**ENTRIES PROVIDED**

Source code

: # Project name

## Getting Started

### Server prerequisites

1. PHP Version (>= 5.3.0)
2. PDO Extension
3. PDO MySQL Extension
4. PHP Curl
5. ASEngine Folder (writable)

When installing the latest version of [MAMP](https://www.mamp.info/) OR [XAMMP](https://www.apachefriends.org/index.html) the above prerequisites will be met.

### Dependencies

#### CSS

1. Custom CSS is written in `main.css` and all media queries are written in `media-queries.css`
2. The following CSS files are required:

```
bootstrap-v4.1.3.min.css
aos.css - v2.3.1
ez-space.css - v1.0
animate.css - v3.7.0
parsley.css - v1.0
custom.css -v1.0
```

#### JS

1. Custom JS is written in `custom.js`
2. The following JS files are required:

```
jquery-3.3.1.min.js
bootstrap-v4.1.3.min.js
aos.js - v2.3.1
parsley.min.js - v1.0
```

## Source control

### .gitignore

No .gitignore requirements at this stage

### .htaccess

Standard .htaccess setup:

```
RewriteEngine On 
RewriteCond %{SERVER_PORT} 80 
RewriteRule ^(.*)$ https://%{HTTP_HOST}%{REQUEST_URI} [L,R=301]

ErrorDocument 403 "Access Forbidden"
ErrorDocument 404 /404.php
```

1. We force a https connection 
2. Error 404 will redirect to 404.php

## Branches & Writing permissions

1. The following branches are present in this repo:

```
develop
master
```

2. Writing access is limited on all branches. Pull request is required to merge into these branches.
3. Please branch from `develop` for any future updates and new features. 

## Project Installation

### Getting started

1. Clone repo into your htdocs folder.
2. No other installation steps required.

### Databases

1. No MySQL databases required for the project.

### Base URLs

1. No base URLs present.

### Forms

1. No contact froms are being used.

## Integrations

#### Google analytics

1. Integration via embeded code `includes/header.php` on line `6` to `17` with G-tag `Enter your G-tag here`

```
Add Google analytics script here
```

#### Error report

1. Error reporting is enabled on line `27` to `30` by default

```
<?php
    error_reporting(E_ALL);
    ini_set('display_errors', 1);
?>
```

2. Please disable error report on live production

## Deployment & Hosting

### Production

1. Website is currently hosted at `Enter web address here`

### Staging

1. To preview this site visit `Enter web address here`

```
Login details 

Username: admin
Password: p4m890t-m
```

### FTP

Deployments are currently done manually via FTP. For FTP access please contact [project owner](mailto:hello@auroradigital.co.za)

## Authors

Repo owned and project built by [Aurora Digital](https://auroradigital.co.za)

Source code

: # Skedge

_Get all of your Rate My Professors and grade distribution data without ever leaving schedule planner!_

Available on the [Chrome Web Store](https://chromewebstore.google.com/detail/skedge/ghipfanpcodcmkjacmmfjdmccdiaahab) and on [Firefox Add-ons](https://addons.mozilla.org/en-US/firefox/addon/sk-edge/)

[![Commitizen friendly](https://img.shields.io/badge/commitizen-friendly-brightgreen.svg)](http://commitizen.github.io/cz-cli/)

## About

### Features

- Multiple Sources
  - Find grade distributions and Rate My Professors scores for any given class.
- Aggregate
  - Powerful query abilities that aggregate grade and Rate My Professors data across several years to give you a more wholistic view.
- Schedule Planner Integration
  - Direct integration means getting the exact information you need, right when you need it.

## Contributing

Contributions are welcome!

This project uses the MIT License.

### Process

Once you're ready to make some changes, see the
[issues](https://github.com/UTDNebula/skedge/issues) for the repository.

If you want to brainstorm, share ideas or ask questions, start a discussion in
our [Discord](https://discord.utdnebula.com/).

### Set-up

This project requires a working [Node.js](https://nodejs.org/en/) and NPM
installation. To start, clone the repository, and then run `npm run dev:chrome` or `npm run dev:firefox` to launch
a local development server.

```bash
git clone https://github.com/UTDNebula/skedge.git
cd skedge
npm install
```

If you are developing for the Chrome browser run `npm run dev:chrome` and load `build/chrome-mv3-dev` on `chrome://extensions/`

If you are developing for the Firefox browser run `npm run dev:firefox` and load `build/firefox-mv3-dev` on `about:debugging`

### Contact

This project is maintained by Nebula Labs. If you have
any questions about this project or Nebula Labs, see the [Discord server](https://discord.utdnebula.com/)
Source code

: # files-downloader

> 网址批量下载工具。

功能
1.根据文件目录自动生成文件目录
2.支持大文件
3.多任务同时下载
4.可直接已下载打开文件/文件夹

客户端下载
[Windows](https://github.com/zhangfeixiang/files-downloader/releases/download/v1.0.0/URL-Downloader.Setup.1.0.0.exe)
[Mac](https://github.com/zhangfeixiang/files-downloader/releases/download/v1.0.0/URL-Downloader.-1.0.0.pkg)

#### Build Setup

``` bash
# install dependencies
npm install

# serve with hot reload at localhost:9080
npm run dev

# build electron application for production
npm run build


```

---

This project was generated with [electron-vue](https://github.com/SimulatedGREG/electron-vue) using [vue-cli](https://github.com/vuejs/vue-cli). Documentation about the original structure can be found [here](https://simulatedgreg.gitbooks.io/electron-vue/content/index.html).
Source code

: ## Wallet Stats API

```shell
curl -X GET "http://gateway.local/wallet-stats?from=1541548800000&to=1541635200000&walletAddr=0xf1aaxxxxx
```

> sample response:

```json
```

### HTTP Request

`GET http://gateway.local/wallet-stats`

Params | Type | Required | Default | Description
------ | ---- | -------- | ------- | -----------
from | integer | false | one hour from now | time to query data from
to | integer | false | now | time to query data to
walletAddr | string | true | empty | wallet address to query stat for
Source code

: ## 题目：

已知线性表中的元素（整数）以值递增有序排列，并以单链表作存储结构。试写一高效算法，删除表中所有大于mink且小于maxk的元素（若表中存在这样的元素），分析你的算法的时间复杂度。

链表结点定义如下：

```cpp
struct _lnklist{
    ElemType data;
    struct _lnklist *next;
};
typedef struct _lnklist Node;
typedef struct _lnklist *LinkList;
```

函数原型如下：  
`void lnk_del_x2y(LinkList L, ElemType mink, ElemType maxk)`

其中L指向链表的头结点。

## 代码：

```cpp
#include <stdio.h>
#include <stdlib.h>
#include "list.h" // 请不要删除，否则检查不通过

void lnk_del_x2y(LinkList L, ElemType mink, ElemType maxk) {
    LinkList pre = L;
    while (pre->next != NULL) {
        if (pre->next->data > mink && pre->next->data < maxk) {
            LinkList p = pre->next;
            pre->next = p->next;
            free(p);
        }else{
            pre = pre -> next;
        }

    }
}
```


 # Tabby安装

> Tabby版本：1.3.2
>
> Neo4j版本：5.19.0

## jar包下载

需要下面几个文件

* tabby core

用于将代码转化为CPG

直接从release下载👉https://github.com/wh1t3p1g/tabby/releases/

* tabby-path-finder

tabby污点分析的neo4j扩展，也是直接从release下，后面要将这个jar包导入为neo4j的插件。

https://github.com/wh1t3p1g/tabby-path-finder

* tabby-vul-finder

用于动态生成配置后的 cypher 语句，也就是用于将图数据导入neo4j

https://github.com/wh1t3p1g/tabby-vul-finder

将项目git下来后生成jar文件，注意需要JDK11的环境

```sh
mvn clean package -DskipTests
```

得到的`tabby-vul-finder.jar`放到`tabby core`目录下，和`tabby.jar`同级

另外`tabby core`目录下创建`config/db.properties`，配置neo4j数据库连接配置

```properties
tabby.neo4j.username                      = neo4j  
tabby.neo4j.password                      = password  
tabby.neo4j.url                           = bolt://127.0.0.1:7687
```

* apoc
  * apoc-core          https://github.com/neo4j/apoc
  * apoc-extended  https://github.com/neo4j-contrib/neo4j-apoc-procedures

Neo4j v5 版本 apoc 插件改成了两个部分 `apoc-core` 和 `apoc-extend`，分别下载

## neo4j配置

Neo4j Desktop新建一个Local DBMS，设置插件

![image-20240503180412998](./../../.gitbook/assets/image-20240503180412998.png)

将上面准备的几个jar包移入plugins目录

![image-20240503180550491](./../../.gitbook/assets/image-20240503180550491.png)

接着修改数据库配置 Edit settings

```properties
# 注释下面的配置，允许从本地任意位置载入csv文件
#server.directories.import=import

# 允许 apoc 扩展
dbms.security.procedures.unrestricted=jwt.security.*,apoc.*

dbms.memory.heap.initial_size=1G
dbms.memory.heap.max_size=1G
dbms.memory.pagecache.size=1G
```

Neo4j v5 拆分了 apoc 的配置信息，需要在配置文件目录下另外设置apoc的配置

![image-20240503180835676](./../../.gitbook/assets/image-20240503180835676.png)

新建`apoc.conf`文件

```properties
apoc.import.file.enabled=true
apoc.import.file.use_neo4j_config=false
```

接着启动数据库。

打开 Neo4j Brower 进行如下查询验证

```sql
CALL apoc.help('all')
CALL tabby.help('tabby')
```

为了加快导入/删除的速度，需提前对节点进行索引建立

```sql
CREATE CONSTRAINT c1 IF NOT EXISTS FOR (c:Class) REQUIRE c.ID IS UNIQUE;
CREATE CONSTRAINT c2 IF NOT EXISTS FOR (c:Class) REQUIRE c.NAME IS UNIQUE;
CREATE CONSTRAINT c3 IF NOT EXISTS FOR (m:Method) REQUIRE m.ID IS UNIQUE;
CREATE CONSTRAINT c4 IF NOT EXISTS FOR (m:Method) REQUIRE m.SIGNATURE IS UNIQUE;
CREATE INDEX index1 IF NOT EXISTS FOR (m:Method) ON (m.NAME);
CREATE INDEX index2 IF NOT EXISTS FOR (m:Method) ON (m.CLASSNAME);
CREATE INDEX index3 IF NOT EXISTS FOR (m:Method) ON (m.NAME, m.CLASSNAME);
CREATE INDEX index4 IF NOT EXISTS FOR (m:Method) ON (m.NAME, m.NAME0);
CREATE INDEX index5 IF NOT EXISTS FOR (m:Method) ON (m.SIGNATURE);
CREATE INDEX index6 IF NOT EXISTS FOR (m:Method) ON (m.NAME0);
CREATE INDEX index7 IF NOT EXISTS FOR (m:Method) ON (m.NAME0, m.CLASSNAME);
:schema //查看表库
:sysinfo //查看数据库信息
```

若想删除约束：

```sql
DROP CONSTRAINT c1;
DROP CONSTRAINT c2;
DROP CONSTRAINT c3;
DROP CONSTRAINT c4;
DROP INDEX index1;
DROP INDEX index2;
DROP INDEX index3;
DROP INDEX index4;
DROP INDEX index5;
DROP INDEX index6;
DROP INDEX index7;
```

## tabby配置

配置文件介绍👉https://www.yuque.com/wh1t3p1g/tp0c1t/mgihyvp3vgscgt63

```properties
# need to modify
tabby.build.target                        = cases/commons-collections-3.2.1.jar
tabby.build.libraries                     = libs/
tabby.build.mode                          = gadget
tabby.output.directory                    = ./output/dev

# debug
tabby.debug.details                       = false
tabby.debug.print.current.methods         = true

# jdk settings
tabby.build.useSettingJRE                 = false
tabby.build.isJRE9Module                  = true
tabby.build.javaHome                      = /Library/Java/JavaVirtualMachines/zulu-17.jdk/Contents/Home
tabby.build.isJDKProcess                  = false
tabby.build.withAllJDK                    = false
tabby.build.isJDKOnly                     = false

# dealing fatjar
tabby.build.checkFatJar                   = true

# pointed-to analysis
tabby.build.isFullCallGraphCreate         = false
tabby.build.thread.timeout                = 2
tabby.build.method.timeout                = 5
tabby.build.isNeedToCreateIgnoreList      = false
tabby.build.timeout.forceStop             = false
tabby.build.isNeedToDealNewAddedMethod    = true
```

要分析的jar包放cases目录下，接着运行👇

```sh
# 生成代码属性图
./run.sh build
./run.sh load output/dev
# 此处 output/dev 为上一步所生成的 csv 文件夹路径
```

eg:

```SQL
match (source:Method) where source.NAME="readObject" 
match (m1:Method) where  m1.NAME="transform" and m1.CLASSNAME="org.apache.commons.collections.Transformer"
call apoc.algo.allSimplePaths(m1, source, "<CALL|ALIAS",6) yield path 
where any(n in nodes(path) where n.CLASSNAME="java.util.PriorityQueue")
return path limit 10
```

**ASSIGNMENT**
From the first line of the records above to the line that contains "5. ASEngine Folder (writable)", quote each line exactly.

**SOLUTION FOR THIS EXERCISE**
Source code

: # Project name

## Getting Started

### Server prerequisites

1. PHP Version (>= 5.3.0)
2. PDO Extension
3. PDO MySQL Extension
4. PHP Curl
5. ASEngine Folder (writable)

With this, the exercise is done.